1. First, we declare two threshold values and a counter.
    1. EAR_thresh: A threshold value to check whether the current EAR value is within range.
    2. D_TIME: A counter variable to track the amount of time passed with current EAR < EAR_THRESH. 
    3. WAIT_TIME: To determine whether the amount of time passed with EAR < EAR_THRESH exceeds the permissible limit. 
2. When the application starts, we record the current time (in seconds) in a variable t1 and read the incoming frame.
3. Next, we preprocess and pass the frame through Mediapipe’s Face Mesh solution pipeline. 
4. We retrieve the relevant (Pi) eye landmarks if any landmark detections are available.

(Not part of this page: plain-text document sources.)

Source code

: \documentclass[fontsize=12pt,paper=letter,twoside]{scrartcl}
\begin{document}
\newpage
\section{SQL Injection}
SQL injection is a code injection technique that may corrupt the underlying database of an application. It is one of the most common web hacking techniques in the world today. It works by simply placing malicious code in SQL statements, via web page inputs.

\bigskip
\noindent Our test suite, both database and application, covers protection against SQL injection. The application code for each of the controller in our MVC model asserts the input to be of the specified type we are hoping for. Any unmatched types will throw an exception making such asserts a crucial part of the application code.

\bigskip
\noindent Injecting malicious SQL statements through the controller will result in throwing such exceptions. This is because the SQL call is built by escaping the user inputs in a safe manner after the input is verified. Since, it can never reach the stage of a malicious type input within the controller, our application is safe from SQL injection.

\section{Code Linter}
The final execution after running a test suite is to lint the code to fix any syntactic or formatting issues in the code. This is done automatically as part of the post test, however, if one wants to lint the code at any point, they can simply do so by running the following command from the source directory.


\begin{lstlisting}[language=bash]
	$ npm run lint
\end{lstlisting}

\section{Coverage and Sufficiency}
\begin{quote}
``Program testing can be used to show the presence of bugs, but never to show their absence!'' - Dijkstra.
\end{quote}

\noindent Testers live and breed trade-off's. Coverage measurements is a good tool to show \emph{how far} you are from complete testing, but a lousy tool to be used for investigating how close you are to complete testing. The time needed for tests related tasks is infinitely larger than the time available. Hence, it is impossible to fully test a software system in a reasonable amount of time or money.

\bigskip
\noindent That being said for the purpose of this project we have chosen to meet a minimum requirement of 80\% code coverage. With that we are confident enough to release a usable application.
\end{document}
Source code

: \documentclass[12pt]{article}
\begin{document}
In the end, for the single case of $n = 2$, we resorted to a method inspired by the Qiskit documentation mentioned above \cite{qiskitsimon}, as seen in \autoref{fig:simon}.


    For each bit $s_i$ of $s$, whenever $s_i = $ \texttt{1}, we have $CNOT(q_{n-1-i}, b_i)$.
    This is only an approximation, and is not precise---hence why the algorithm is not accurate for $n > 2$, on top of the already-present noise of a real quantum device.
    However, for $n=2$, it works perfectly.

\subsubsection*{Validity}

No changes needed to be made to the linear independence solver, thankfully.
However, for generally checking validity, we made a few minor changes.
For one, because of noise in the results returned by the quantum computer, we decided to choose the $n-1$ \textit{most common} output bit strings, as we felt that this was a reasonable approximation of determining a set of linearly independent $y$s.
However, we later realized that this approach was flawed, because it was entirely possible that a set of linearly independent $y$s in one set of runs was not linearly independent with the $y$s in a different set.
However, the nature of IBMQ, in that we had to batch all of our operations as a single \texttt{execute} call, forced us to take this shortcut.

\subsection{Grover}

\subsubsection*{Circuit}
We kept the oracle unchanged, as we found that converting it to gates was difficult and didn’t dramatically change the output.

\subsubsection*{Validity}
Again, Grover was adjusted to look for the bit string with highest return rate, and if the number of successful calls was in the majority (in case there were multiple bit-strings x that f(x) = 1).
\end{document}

Otherwise, reset t1 and D_TIME (D_TIME is also reset over here to make the algorithm consistent).
5. If detections are available, calculate the average EAR value for both eyes using the retrieved eye landmarks.
6. If the current EAR < EAR_THRESH, add the difference between the current time t2 and t1 to D_TIME. Then reset t1 for the next frame as t2.
7. If the D_TIME >= WAIT_TIME, we sound the alarm or move on to the next frame.

### Landmark Detection Using Mediapipe Face Mesh In Python

We will use the pre built ``MediaPipe Face Detection`` and ``MediaPipe Face Mesh`` models for this purpose.

Since we are focusing on driver drowsiness detection, out of the 468 points, we only need landmark points belonging to the eye regions. The eye regions have 32 landmark points (16 points each). For calculating the EAR, we require only 12 points (6 for each eye).

the model first utilizes face detection along with a facial landmark detection model. For face detection, the pipeline uses the BlazeFace model, which has a very high inference speed. The BlazeFace model is a lightweight model that is optimized for mobile devices. It is based on the Single Shot Detector (SSD) framework with a custom lightweight backbone network. The model is trained using the Quantization Aware Training (QAT) technique to reduce the model size and inference latency. The model is trained on the WIDERFACE dataset, which contains 32,203 images and 393,703 faces with a high degree of variability in scale, pose, and occlusion as depicted in the image below.

### The Eye Aspect Ratio (EAR) Technique

1. We will use Mediapipe’s Face Mesh solution to detect and retrieve the relevant landmarks in the eye region (points P1 – P6 in the below image).
2. After retrieving the relevant points, the Eye Aspect Ratio (EAR) is computed between the height and width of the eye.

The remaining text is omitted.